Saved data entries
+++

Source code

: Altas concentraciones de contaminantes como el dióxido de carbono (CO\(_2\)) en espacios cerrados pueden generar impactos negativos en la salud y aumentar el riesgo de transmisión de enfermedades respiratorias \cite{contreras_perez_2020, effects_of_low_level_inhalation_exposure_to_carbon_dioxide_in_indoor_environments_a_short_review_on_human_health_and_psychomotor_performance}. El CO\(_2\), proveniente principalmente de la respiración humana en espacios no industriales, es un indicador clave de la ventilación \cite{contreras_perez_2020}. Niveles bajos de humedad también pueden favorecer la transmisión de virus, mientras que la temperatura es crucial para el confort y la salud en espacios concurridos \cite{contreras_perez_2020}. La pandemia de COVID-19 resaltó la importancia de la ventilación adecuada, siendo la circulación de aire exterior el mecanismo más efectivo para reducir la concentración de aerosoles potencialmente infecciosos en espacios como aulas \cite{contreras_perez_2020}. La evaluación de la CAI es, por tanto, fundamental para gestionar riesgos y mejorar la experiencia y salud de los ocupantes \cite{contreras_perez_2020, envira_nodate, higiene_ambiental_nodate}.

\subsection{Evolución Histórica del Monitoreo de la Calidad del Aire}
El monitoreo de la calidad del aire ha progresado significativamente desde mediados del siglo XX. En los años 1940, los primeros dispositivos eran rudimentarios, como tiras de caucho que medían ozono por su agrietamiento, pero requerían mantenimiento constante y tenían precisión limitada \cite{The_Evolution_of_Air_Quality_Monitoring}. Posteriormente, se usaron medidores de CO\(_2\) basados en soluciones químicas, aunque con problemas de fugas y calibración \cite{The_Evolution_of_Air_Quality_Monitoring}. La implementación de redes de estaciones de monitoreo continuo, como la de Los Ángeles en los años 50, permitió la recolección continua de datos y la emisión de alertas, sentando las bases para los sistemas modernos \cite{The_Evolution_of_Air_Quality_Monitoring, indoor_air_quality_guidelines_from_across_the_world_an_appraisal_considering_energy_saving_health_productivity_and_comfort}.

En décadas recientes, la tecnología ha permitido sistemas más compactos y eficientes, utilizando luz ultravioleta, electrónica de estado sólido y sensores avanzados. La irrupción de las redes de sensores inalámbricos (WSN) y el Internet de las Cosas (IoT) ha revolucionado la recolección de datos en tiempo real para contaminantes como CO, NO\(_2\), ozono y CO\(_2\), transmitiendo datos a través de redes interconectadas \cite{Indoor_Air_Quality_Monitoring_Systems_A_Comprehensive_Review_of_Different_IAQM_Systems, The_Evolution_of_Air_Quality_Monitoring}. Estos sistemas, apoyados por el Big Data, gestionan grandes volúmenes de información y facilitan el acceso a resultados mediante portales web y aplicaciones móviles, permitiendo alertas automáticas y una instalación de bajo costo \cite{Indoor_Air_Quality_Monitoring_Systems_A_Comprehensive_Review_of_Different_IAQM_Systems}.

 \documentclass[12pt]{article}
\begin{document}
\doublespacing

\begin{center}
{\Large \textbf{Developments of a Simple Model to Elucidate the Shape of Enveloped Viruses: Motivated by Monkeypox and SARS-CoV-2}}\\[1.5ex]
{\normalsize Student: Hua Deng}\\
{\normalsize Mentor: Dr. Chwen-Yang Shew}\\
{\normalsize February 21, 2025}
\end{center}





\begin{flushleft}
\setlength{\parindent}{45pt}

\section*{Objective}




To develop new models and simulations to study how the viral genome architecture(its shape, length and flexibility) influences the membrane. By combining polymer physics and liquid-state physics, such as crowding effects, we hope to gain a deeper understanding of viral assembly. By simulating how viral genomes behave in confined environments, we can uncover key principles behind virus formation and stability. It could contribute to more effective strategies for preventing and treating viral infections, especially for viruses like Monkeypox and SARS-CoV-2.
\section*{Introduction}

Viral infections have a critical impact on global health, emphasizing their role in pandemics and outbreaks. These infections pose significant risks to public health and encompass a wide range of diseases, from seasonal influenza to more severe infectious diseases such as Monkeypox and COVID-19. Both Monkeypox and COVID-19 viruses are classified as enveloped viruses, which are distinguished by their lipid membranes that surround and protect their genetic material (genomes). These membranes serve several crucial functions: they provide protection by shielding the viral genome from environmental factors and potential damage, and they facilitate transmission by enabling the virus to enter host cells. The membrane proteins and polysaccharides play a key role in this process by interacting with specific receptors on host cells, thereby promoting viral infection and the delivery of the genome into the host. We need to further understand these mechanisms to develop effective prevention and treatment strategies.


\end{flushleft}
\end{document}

+++

Return what is listed above, exactly and completely.

Source code

: Altas concentraciones de contaminantes como el dióxido de carbono (CO\(_2\)) en espacios cerrados pueden generar impactos negativos en la salud y aumentar el riesgo de transmisión de enfermedades respiratorias \cite{contreras_perez_2020, effects_of_low_level_inhalation_exposure_to_carbon_dioxide_in_indoor_environments_a_short_review_on_human_health_and_psychomotor_performance}. El CO\(_2\), proveniente principalmente de la respiración humana en espacios no industriales, es un indicador clave de la ventilación \cite{contreras_perez_2020}. Niveles bajos de humedad también pueden favorecer la transmisión de virus, mientras que la temperatura es crucial para el confort y la salud en espacios concurridos \cite{contreras_perez_2020}. La pandemia de COVID-19 resaltó la importancia de la ventilación adecuada, siendo la circulación de aire exterior el mecanismo más efectivo para reducir la concentración de aerosoles potencialmente infecciosos en espacios como aulas \cite{contreras_perez_2020}. La evaluación de la CAI es, por tanto, fundamental para gestionar riesgos y mejorar la experiencia y salud de los ocupantes \cite{contreras_perez_2020, envira_nodate, higiene_ambiental_nodate}.

\subsection{Evolución Histórica del Monitoreo de la Calidad del Aire}
El monitoreo de la calidad del aire ha progresado significativamente desde mediados del siglo XX. En los años 1940, los primeros dispositivos eran rudimentarios, como tiras de caucho que medían ozono por su agrietamiento, pero requerían mantenimiento constante y tenían precisión limitada \cite{The_Evolution_of_Air_Quality_Monitoring}. Posteriormente, se usaron medidores de CO\(_2\) basados en soluciones químicas, aunque con problemas de fugas y calibración \cite{The_Evolution_of_Air_Quality_Monitoring}. La implementación de redes de estaciones de monitoreo continuo, como la de Los Ángeles en los años 50, permitió la recolección continua de datos y la emisión de alertas, sentando las bases para los sistemas modernos \cite{The_Evolution_of_Air_Quality_Monitoring, indoor_air_quality_guidelines_from_across_the_world_an_appraisal_considering_energy_saving_health_productivity_and_comfort}.

En décadas recientes, la tecnología ha permitido sistemas más compactos y eficientes, utilizando luz ultravioleta, electrónica de estado sólido y sensores avanzados. La irrupción de las redes de sensores inalámbricos (WSN) y el Internet de las Cosas (IoT) ha revolucionado la recolección de datos en tiempo real para contaminantes como CO, NO\(_2\), ozono y CO\(_2\), transmitiendo datos a través de redes interconectadas \cite{Indoor_Air_Quality_Monitoring_Systems_A_Comprehensive_Review_of_Different_IAQM_Systems, The_Evolution_of_Air_Quality_Monitoring}. Estos sistemas, apoyados por el Big Data, gestionan grandes volúmenes de información y facilitan el acceso a resultados mediante portales web y aplicaciones móviles, permitiendo alertas automáticas y una instalación de bajo costo \cite{Indoor_Air_Quality_Monitoring_Systems_A_Comprehensive_Review_of_Different_IAQM_Systems}.

 \documentclass[12pt]{article}
\begin{document}
\doublespacing

\begin{center}
{\Large \textbf{Developments of a Simple Model to Elucidate the Shape of Enveloped Viruses: Motivated by Monkeypox and SARS-CoV-2}}\\[1.5ex]
{\normalsize Student: Hua Deng}\\
{\normalsize Mentor: Dr. Chwen-Yang Shew}\\
{\normalsize February 21, 2025}
\end{center}





\begin{flushleft}
\setlength{\parindent}{45pt}

\section*{Objective}




To develop new models and simulations to study how the viral genome architecture(its shape, length and flexibility) influences the membrane. By combining polymer physics and liquid-state physics, such as crowding effects, we hope to gain a deeper understanding of viral assembly. By simulating how viral genomes behave in confined environments, we can uncover key principles behind virus formation and stability. It could contribute to more effective strategies for preventing and treating viral infections, especially for viruses like Monkeypox and SARS-CoV-2.
\section*{Introduction}

Viral infections have a critical impact on global health, emphasizing their role in pandemics and outbreaks. These infections pose significant risks to public health and encompass a wide range of diseases, from seasonal influenza to more severe infectious diseases such as Monkeypox and COVID-19. Both Monkeypox and COVID-19 viruses are classified as enveloped viruses, which are distinguished by their lipid membranes that surround and protect their genetic material (genomes). These membranes serve several crucial functions: they provide protection by shielding the viral genome from environmental factors and potential damage, and they facilitate transmission by enabling the virus to enter host cells. The membrane proteins and polysaccharides play a key role in this process by interacting with specific receptors on host cells, thereby promoting viral infection and the delivery of the genome into the host. We need to further understand these mechanisms to develop effective prevention and treatment strategies.


\end{flushleft}
\end{document}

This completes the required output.